→ Task statement: Could you copy every line from the material below in which "download" appears?

→ Working data:
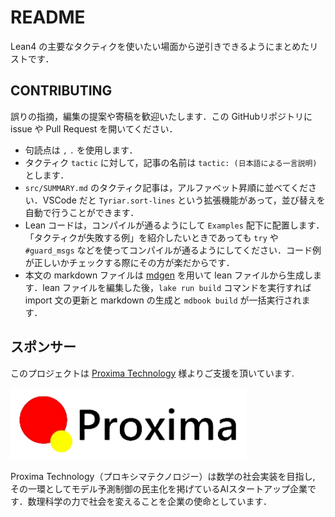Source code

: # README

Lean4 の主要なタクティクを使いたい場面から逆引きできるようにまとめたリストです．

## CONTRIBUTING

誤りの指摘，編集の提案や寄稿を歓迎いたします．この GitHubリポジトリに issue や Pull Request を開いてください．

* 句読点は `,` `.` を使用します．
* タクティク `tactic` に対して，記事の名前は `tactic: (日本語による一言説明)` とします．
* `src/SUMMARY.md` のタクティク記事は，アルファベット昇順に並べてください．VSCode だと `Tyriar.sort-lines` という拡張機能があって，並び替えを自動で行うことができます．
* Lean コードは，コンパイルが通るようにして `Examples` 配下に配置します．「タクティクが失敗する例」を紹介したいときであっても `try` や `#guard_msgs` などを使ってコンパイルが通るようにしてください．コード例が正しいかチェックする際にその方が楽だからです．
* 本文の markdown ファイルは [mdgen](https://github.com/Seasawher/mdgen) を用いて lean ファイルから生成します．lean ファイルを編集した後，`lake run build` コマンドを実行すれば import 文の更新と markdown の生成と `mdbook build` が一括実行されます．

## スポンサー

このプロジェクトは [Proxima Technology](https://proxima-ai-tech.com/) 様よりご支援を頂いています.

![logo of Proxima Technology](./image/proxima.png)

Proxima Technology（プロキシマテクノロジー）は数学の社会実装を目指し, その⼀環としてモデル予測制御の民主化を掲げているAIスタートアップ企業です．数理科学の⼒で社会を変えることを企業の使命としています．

==

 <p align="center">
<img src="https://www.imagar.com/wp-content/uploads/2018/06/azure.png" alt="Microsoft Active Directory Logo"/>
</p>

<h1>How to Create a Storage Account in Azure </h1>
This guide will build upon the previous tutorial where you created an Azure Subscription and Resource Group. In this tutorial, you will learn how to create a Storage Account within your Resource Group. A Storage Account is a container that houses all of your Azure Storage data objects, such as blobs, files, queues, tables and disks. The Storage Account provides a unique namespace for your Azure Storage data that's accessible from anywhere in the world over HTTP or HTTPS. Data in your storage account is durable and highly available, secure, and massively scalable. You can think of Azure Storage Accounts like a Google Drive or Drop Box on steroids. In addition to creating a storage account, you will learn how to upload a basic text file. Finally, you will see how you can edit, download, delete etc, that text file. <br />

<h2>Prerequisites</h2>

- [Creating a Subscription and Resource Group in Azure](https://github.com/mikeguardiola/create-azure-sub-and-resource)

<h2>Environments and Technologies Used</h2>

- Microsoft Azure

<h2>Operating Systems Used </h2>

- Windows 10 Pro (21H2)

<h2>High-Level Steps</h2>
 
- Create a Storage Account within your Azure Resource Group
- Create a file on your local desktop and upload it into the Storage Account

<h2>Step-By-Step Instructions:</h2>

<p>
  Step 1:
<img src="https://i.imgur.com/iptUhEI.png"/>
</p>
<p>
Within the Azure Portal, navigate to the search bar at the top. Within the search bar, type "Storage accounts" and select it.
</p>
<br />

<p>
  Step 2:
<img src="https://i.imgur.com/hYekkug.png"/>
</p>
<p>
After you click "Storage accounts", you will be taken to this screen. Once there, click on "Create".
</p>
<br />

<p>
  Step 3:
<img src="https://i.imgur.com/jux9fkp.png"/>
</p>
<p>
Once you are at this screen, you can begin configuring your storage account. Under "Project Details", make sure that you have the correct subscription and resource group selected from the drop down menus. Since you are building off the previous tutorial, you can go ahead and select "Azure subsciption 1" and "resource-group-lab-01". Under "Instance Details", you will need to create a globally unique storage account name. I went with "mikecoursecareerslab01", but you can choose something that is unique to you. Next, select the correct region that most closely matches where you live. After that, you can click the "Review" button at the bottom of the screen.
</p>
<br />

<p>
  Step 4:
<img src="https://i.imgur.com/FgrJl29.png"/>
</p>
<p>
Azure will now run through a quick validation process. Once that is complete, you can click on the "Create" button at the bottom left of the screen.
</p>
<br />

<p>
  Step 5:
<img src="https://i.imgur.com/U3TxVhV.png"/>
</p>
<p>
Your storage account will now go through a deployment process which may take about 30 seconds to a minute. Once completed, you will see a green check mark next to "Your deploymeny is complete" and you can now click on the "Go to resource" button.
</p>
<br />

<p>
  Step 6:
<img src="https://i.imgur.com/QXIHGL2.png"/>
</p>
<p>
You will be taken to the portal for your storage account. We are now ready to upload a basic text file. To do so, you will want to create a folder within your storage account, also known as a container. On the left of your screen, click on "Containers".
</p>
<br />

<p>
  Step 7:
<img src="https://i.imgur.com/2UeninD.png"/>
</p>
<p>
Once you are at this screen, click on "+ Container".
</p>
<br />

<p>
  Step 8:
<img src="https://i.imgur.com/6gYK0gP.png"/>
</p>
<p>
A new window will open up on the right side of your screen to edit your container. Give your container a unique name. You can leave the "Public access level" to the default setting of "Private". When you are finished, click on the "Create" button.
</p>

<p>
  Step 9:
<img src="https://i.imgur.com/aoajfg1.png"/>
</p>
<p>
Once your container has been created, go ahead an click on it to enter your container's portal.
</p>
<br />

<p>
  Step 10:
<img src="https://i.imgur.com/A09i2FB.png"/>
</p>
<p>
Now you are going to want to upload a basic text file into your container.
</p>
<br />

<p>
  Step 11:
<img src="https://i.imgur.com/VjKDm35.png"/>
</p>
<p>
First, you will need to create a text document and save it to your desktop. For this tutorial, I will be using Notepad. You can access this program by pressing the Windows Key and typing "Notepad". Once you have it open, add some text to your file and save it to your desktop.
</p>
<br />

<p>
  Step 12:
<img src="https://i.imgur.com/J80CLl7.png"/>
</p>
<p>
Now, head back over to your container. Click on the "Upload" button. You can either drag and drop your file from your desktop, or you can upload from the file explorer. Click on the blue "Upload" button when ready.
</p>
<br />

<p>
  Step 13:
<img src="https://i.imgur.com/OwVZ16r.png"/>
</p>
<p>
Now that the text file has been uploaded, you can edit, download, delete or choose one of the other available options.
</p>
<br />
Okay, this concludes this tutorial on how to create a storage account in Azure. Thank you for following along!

→ Problem solution:
This guide will build upon the previous tutorial where you created an Azure Subscription and Resource Group. In this tutorial, you will learn how to create a Storage Account within your Resource Group. A Storage Account is a container that houses all of your Azure Storage data objects, such as blobs, files, queues, tables and disks. The Storage Account provides a unique namespace for your Azure Storage data that's accessible from anywhere in the world over HTTP or HTTPS. Data in your storage account is durable and highly available, secure, and massively scalable. You can think of Azure Storage Accounts like a Google Drive or Drop Box on steroids. In addition to creating a storage account, you will learn how to upload a basic text file. Finally, you will see how you can edit, download, delete etc, that text file. <br />
Now that the text file has been uploaded, you can edit, download, delete or choose one of the other available options.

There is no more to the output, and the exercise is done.